Photo Larry Costales Unsplash
Photo Larry Costales sur Unsplash

Après être parties à Rome, elles en sont revenues le matin de Pâques afin d’annoncer la joie de la Résurrection ! Enfin, c’est ce que l’on disait jadis aux enfants pour leur expliquer le silence des cloches durant la Semaine sainte et l’usage parfois immodéré des crécelles en guise de substitution.
Cette absence momentanée des sons familiers qui traversaient et emplissaient quotidiennement le ciel villageois, puis leur retour tant attendu, soulignent la place essentielle des cloches dans le monde rural européen d’hier.

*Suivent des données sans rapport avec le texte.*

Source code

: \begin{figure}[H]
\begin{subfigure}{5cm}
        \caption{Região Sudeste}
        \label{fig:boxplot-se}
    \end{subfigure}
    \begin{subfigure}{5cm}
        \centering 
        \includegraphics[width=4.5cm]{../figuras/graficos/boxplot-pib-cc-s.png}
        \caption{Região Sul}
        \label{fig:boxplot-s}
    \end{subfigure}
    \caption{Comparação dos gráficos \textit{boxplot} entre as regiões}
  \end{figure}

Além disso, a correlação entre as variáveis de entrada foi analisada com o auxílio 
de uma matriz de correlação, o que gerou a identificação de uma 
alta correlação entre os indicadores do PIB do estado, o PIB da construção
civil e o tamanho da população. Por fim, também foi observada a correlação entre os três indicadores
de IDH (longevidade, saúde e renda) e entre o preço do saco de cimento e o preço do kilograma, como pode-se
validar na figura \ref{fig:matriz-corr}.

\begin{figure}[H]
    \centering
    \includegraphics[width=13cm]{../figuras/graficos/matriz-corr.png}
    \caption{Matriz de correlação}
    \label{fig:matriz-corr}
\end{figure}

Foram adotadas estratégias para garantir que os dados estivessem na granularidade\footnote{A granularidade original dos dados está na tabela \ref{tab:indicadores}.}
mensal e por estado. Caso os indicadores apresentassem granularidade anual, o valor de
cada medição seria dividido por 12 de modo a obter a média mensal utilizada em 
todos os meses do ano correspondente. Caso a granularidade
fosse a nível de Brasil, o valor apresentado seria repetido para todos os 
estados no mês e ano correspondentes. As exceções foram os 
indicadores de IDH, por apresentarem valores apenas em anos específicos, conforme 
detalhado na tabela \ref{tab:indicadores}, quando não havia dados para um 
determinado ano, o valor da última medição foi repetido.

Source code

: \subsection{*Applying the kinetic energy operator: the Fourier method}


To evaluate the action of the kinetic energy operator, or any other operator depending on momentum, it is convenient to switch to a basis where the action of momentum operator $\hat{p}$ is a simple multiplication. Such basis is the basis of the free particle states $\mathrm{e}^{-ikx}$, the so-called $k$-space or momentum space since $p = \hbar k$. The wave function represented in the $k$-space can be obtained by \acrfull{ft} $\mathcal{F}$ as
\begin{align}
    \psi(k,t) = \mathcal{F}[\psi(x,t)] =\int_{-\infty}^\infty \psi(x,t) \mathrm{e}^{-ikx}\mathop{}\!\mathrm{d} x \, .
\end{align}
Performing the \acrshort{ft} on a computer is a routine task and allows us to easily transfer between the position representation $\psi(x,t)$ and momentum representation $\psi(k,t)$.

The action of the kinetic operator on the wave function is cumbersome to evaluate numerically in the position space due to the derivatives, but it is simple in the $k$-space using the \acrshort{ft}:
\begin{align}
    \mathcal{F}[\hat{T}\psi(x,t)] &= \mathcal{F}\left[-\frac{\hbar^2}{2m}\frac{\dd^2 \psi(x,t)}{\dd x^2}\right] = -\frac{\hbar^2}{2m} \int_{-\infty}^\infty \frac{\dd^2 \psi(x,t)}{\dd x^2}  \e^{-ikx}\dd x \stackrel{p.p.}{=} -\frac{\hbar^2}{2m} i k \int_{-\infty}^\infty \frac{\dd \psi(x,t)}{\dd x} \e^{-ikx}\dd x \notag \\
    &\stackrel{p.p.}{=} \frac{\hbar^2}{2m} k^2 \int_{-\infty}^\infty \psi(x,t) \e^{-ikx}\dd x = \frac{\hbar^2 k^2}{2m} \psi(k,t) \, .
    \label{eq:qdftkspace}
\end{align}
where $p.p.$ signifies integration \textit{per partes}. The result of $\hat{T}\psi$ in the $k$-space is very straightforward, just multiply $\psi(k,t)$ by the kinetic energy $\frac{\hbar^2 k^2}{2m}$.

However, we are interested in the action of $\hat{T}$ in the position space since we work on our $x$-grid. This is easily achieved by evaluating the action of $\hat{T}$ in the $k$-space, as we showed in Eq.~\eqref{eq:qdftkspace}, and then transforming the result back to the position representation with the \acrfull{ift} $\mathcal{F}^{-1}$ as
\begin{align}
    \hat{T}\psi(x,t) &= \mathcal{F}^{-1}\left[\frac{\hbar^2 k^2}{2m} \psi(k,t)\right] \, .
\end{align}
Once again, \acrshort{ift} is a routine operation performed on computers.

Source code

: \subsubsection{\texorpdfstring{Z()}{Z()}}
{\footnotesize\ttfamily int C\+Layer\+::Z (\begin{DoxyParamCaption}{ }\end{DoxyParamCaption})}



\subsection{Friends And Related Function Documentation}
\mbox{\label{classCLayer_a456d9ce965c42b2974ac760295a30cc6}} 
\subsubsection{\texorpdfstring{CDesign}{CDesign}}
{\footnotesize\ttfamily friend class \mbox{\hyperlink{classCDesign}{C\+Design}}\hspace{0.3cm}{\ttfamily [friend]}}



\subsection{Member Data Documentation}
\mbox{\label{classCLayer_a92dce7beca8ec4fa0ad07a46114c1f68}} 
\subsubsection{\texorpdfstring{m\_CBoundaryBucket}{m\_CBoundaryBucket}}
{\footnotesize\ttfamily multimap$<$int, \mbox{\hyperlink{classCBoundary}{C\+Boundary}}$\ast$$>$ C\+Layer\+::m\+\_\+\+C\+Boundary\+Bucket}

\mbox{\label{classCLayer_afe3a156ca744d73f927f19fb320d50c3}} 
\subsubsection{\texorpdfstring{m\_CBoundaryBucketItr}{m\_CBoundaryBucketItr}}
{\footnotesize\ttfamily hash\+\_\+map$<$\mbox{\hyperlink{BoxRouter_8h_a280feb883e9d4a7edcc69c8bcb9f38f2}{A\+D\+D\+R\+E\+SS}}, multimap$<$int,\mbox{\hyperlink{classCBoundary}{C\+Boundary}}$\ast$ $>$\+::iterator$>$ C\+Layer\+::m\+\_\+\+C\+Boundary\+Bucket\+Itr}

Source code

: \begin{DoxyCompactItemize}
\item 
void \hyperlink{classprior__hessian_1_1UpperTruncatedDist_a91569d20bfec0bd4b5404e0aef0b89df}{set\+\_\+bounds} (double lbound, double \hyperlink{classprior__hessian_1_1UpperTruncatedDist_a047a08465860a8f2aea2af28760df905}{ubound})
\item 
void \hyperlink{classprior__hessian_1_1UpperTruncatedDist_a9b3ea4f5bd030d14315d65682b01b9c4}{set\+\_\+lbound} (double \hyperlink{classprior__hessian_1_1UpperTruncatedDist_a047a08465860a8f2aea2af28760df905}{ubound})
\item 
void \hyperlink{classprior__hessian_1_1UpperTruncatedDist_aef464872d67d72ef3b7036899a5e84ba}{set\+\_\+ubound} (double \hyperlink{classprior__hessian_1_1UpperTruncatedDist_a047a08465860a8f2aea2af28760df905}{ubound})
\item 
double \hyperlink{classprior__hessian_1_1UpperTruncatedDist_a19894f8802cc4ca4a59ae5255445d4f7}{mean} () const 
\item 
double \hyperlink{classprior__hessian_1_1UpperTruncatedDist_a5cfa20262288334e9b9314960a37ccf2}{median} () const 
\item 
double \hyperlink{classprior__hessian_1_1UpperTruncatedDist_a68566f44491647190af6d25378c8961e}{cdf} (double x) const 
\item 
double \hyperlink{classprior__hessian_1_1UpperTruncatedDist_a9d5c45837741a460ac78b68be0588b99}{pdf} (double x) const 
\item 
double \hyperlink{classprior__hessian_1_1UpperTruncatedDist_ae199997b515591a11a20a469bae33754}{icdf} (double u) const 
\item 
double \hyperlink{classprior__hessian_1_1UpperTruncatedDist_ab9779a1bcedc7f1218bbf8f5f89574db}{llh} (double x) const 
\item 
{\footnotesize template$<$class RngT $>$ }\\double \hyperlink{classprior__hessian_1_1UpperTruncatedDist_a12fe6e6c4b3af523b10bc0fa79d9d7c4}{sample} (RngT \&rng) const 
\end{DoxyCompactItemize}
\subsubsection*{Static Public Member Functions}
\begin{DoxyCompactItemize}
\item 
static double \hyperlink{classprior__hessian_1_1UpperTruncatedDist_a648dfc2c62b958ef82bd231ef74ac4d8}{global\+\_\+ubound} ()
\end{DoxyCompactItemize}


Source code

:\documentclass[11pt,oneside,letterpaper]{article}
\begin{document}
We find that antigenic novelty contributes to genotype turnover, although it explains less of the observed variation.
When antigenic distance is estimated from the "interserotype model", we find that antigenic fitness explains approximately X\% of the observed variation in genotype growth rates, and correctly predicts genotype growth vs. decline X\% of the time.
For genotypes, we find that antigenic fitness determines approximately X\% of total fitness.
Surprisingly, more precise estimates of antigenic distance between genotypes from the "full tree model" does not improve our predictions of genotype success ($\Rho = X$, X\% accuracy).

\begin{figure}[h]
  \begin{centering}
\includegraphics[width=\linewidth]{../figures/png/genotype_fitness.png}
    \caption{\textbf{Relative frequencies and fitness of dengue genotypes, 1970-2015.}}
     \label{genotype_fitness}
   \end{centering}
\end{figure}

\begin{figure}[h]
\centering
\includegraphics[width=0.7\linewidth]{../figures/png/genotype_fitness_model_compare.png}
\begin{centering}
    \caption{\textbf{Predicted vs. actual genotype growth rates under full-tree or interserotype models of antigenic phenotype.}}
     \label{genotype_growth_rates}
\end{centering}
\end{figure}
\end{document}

À preuve dans le christianisme. Avec le navire, elles étaient le seul objet plus ou moins anthropomorphisé. Chacune d’entre elles recevait plusieurs noms, bénéficiait au moins d’une marraine et avait droit, sinon à un baptême, du moins à une bénédiction publique et festive. En raison des fonctions qu’elles remplissaient, on a même pu parler de civilisation campanaire. Au faîte du clocher, lui-même souvent au centre du village, elles diffusaient un ensemble très divers de sonorités : tintement, volée, carillon, glas selon les nécessités.

Les Cloches De Notre Dame
Cloches de Notre-Dame (Emmanuel, Marie, Marcel, Étienne, Anne-Geneviève, …)

En effet, la cloche répondait à plusieurs usages religieux, sociaux et culturels. D’une part, « la voix de Dieu » appelait aux offices dominicaux, marquait par l’angélus le début et la fin de la journée, accompagnait la sortie des célébrations de baptême, de mariage ou de sépulture. D’autre part, elle était censée éloigner les orages qui menaçaient les récoltes et ouvrir aux âmes les chemins du Ciel. Enfin, elle remplissait une fonction sociale fondamentale en indiquant le début du glanage ou des vendanges, la tenue du marché, l’arrivée du percepteur ou en annonçant des évènements nationaux comme la mort de Louis XVIII en 1824 ou la mobilisation des soldats lors des déclarations de guerre. Sans oublier la cloche-panique du tocsin qui alertait sur le déclenchement d’un incendie, sur l’approche réelle ou illusoire des brigands comme lors de la Grande Peur de 1789 ou signalait l’avancée menaçante de troupes ennemies comme en 1815, 1870 ou 1914. Cette riche sémiologie sonore était partie intégrante d’un ancien régime de l’information villageoise. D’où la résistance farouche des habitants lors de la dépenaison des cloches afin de les faire fondre pour les transformer en canon.

Olympus Digital Camera
Sonneurs de cloches à la Giralda de Séville

Par là aussi, on comprend l’importance que prenait le sonneur, l’homme qui avertissait « le peuple de ce qui se doit faire ou de ce qui se passe » (Antoine Furetière,, Dictionnaire Universel, 1690). Celui qui avait le monopole du pouvoir campanaire et qui participait à la mise en ordre du temps paroissial et communautaire devint l’objet d’un enjeu de pouvoir lorsqu’au XIXe siècle, l’utilisation de la cloche fut revendiquée par les maires. Le sonneur devait-il être désormais un employé municipal ou restait-il attaché à l’église ? À qui revenait la clef du clocher ? D’où la présence de deux préposés dans certains villages et les contestations entre maire et curé pour savoir si, chaque soir par exemple, on sonnerait le couvre-feu ou l’angélus. Heureusement, la peinture éponyme de Jean-François Millet (1857-1859) reproduite à des milliers et des milliers d’exemplaires sembla continuer à faire entrer le son religieux des cloches jusque dans l’intimité des foyers.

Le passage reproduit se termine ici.